Ariell Monroe, a senior from Elkton studying outdoor recreation with a minor in biology, also aspires to work in parks. Monroe grew up watching wildlife conservationists and interpreters like Jeff Corwin and Steve Irwin on TV, which served as the catalyst for her own career goals: to share the wonder of nature with others.
“They showed me that learning about wildlife, conservation and the outdoors can be fun as well as the importance of teaching others about natural resources,” Monroe said.
She is currently doing just that through an internship with Kentucky Dam Village State Resort Park. In her day-to-day responsibilities, Monroe maintains recreational facilities and cares for the park’s resident educational animals. She also creates, implements and leads various educational programs for guests, including crafts, games and concerts.
Monroe first learned about the internship opportunity from Aviva Yasgur, a Murray State alumna of the nonprofit leadership studies certificate program and incoming student in the University’s Master of Public Administration program. Monroe met Yasgur, who would ultimately become her internship supervisor, while volunteering at Woodlands Nature Station in Land Between the Lakes National Recreation Area. Working with Yasgur has further helped her develop her program-planning skills, Monroe said. Looking ahead, she hopes to use her experiences with Kentucky Dam Village and the Woodlands Nature Station to prepare for a career as an interpretive park ranger, naturalist or recreation specialist.
“To see the smile on kids’ faces when they touch a turtle for the first time or make a craft with their families is so worth it,” Monroe said. “My goal for any program is to see the visitor smiling and making a memory with their family.”
Brenner Ullery, another student in the nonprofit leadership studies program, is pursuing an internship that serves the South Bend/Mishawaka community in Indiana. Although Ullery initially began her time at Murray State with a different major, she ultimately switched to nonprofit management after taking a class about community engagement and seeing all the ways she could make a career out of helping people.
Now, the senior from Mishawaka, Indiana, is pursuing an internship with Habitat for Humanity of St. Joseph County. She works with the nonprofit’s homeownership and marketing/development teams with different responsibilities in each role, ranging from maintaining databases and assisting at events to sending thank-you notes to sponsors and creating short bios about families for promotional materials.
“I wanted to gain some experience, learn the ropes of a nonprofit organization and find a job I would enjoy,” Ullery said. “The one that caught my eye was Habitat for Humanity of St. Joseph County. I think they do amazing work, and I wanted to help people achieve their dream of [having] a home and being able to call it their own.”

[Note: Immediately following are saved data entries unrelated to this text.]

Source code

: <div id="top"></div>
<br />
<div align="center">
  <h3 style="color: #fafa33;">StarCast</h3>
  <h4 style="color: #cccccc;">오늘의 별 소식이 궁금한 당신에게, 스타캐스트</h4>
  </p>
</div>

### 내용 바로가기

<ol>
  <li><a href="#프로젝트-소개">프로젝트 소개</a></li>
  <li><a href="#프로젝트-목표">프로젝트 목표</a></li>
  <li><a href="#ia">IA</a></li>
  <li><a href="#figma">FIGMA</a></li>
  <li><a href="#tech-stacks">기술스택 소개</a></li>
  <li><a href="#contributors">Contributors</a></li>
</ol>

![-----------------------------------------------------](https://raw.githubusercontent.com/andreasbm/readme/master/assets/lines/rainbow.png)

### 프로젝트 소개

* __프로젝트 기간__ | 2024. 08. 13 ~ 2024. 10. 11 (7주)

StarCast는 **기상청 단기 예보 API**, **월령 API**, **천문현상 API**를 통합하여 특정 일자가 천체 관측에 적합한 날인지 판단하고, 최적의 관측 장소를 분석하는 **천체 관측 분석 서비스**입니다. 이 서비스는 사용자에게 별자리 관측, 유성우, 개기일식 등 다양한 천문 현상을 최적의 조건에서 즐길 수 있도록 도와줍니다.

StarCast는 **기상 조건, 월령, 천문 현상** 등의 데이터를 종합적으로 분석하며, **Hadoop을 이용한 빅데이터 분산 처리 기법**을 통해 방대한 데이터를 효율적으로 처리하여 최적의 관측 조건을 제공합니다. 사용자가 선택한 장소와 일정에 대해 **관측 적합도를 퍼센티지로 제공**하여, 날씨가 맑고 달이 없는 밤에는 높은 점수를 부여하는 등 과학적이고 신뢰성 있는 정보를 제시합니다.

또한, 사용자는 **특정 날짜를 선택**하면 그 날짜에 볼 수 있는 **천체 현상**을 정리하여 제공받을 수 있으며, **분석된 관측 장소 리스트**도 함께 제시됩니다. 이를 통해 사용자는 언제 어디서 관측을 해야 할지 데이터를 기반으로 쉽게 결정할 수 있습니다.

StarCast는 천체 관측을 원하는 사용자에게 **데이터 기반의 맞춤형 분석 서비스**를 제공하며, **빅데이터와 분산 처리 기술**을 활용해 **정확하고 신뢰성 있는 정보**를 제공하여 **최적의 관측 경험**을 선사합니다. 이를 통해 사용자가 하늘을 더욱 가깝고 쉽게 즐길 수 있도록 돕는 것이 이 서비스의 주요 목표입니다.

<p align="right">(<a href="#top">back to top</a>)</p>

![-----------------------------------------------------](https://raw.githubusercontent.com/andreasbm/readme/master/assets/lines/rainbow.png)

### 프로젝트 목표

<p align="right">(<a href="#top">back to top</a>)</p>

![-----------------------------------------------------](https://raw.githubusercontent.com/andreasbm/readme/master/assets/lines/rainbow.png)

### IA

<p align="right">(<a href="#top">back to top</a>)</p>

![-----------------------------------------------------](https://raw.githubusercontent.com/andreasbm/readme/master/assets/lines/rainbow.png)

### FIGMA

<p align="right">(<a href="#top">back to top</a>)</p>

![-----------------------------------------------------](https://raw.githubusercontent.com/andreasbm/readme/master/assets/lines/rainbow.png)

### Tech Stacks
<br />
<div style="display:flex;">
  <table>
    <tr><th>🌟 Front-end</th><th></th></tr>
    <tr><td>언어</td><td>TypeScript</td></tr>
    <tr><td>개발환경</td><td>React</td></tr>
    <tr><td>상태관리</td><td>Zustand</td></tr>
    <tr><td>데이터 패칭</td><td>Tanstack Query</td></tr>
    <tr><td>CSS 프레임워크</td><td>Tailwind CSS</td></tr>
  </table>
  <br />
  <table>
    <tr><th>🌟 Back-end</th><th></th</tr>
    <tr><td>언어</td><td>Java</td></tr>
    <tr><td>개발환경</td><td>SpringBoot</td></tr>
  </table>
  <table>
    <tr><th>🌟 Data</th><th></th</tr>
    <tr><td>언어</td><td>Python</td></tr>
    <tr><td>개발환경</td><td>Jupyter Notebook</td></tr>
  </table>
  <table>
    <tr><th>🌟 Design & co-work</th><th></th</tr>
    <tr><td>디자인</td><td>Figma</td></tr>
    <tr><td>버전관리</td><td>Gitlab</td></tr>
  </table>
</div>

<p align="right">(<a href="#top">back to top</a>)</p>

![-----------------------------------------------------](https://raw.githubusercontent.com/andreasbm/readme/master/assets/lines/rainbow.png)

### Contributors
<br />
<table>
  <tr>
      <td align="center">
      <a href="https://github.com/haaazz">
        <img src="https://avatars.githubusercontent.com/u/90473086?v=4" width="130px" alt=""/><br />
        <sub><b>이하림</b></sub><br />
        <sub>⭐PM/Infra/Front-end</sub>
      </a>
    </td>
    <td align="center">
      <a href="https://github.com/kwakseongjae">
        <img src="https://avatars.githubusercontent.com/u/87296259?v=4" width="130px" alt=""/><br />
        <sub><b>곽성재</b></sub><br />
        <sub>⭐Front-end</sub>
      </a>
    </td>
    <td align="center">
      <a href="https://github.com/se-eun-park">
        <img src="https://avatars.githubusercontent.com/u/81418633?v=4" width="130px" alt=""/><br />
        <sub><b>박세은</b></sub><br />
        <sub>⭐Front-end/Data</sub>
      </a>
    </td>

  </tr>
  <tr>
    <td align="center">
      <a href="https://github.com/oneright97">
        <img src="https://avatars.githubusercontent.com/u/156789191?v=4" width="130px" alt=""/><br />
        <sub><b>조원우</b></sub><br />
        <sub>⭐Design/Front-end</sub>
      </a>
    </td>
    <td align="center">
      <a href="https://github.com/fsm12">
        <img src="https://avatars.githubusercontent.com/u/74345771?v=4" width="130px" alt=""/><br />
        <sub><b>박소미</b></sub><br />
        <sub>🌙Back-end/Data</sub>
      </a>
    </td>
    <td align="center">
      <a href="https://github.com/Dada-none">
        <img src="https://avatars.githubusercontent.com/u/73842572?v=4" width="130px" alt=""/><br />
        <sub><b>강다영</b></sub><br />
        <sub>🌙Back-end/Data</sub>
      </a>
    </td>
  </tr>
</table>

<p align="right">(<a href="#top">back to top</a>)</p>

As Ullery prepares to enter her senior year at Murray State, she aspires to hold the role of executive director for a nonprofit organization one day. Internship opportunities, she said, are a step toward making that happen.
It’s a sentiment Brookhiser echoed.
“Internships provide students opportunities to learn about organizations, network with professionals and focus their career goals,” Brookhiser said. “They provide critical additions to résumés — especially for those with little or no professional work experience — and serve as important transitions between college and professional careers.”